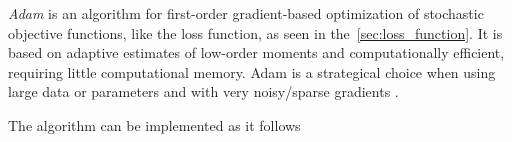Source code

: \emph{Adam} is an algorithm for first-order gradient-based optimization of stochastic objective functions, like the loss function, as seen in the~\cref{sec:loss_function}.
It is based on adaptive estimates of low-order moments and computationally efficient, requiring little computational memory.
Adam is a strategical choice when using large data or parameters and with very noisy/sparse gradients \citep{kingma2017}.

The algorithm can be implemented as it follows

---

## DESCRIPTION OF THE TASK
Through the final line of the listing, beginning at the line that contains "It is based", every line is to be set down exactly, with no others.

## TASK RESULT
It is based on adaptive estimates of low-order moments and computationally efficient, requiring little computational memory.
Adam is a strategical choice when using large data or parameters and with very noisy/sparse gradients \citep{kingma2017}.

The algorithm can be implemented as it follows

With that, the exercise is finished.